Zum Schluss sehe ich, was mir am nächsten liegt. Zwei Performer. Eine Geste nach der anderen. Den anderen ankleiden, sich selbst ankleiden, ein kleines Haus bauen, einen Boden auslegen, Lücken füllen, eine Brücke schlagen von einem Augenblick zum nächsten, von einem Menschen zum anderen, Utensilien ordnen. Die Künstler wissen, was sie tun. Sie tun es langsam. Geschützt von Wind und Flussströmung und auch von unerwünschten Blicken in der Kunsthalle der Fundaziun Nairs (Porte Rouge, Joa Iselin/Christoph Ranzenhofer, Karabuki).
Es sind Bausteine, all diese performativen Arbeiten, die Wege dazwischen, Bausteine, um diesen Ort weiterzubauen.
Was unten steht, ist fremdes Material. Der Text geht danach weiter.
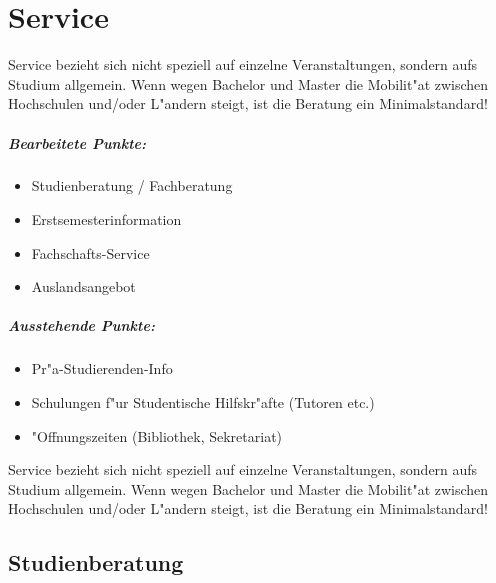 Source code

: \chapter{Service}
\thispagestyle{fancy}
\label{l.service}

\begin{kcmt62}
\begin{komacmt62}
	Service bezieht sich nicht speziell auf einzelne Veranstaltungen, sondern
	aufs Studium allgemein. Wenn wegen Bachelor und Master die Mobilit"at
	zwischen Hochschulen und/oder L"andern steigt, ist die Beratung ein
	Minimalstandard!

\end{komacmt62}
\end{kcmt62}
\begin{kcmt}\begin{komacmt}
	\paragraph{Bearbeitete Punkte:}
	\begin{itemize}
		\item Studienberatung / Fachberatung
		\item Erstsemesterinformation
		\item Fachschafts-Service
		\item Auslandsangebot
	\end{itemize}

	\paragraph{Ausstehende Punkte:}
	\begin{itemize}
		\item Pr"a-Studierenden-Info
		\item Schulungen f"ur Studentische Hilfskr"afte (Tutoren etc.)
		\item "Offnungszeiten (Bibliothek, Sekretariat)
	\end{itemize}

	Service bezieht sich nicht speziell auf einzelne Veranstaltungen, sondern
	aufs Studium allgemein. Wenn wegen Bachelor und Master die Mobilit"at
	zwischen Hochschulen und/oder L"andern steigt, ist die Beratung ein
	Minimalstandard!
\end{komacmt}\end{kcmt}

\section{Studienberatung}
Ein rotes Rohr, eine scheue Brücke, ein rohes Ei in einem Beutel, schwefliger Nebel im Wald, Stimmen. Es ist immer noch ein Zuhause, Scuol, der Inn, aber nicht nur. Nicht ausschliesslich. Die Brücken führen auch woanders hin, weg von hier. Und immer besteht die Möglichkeit, dass sie nicht bis zur andere Seite reichen, dass sie mitten über dem Inn enden, umkehren, womöglich stürzen, hinter der Flussbiegung verschwinden und anderswohin geschwemmt werden, anderswohin schwimmen, dem Meer entgegen.
Zum Anlass:
ÜBER/BRÜCKEN
kuratiert von Angela Hausheer und Julia Wolf
im öffentlichen Raum zwischen Chasa Ajüz (Scuol), Vulpera, Fundaziun Nairs (Nairs)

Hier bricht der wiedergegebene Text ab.